International Conference

Journalism across Borders

The Production and “Produsage” of News in the Era of Transnationalization, Destabilization and Algorithmization

September 26th – 28th, 2018 | Ilmenau, Germany

Joint Conference of the Journalism Studies Division and the International and Intercultural Communication Division of the German Communication Association (DGPuK)

Hosted by the Institute of Media and Communication Science, Technische Universität Ilmenau, in collaboration with the Media School, Indiana University Bloomington

Conference chairs: Martin LÖFFELHOLZ, Liane ROTHENBERGER, and David H. WEAVER

Chairs, International and Intercultural Communication Division: Carola RICHTER and Indira DUPUIS

Chairs, Journalism Studies Division: Annika SEHL, Klaus MEIER, and Nina SPRINGER

“The media, politicians, social actors, business leaders, and decision makers continue to talk about the information society or the network society or whatever they want to call it, in terms that are those of futurology and uninformed journalism, as if the transformations were still in the future.” (Castells 2005, 6)

Conference theme
Journalism is crossing borders since mass media and nation-states co-emerged in the 17th century. Both news agencies and the professional role of the “foreign correspondent” first appeared in the 19th century contributing to the institutionalization of “foreign news coverage”. Since cross-border journalism stems from the “increasing connectedness, boundarylessness and mobility in the world” (Berglez 2008, 855), the era of the internet has further advanced and expanded the border-transcending production, dissemination and reception of news. Transnational co-operations like the European Broadcasting Union (EBU), Eurosport, 3sat, or BBC World News demonstrate different kinds of cross-border journalism.
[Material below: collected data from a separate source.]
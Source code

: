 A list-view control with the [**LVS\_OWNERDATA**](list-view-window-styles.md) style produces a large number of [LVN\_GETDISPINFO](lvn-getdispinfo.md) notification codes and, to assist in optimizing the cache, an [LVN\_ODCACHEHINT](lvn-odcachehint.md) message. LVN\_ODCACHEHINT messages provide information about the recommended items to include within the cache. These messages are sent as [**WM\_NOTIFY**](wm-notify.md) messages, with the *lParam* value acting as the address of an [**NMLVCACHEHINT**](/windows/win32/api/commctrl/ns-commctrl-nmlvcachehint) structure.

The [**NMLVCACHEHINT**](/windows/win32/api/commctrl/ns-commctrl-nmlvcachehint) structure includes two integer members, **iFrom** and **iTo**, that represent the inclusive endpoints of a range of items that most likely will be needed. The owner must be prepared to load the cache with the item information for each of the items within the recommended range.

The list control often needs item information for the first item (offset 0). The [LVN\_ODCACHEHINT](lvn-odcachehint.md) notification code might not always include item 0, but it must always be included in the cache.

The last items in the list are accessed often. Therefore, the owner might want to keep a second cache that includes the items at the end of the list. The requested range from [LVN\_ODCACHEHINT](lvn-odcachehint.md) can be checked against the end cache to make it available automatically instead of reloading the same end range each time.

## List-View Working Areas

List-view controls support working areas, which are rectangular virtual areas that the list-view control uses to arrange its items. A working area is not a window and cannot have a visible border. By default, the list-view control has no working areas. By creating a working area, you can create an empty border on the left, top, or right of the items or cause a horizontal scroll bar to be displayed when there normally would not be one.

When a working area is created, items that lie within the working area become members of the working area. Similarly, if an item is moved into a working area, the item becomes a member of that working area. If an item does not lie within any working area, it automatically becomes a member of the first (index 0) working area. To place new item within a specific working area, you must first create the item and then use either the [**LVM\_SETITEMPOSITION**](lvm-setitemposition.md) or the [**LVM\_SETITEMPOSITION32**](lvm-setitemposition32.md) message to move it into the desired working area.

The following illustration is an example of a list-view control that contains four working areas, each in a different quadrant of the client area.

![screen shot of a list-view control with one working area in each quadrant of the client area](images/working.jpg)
According to Castells, the “network society diffuses in the entire world, but does not include all people. In fact, in this early 21st century, it excludes most of humankind, although all of humankind is affected by its logic, and by the power relationships that interact in the global networks of social organization.” (Castells 2005, 5) Likewise, we may argue that the global networks of communication, including cross-border journalism, do not reach out to everyone; however, directly or indirectly all news producers and news consumers alike are affected by the opportunities, obstacles and outcomes of transnational journalism.

Against this background, the conference “Journalism across Borders” intends to critically analyze both cross-border news production and “transnational journalism cultures” (Hellmueller 2017) challenged by technological advances, the wide-ranging transformation of traditional media, innovative forms of news production (Jallow 2015) and the ongoing economic globalization despite political instabilities related to the success of parties and politicians claiming to re-nationalize politics and policies. The various forms of social media, for instance, encourage the development of “news networks” (Domingo & Wiard 2016) comprising actors beyond classical newsrooms.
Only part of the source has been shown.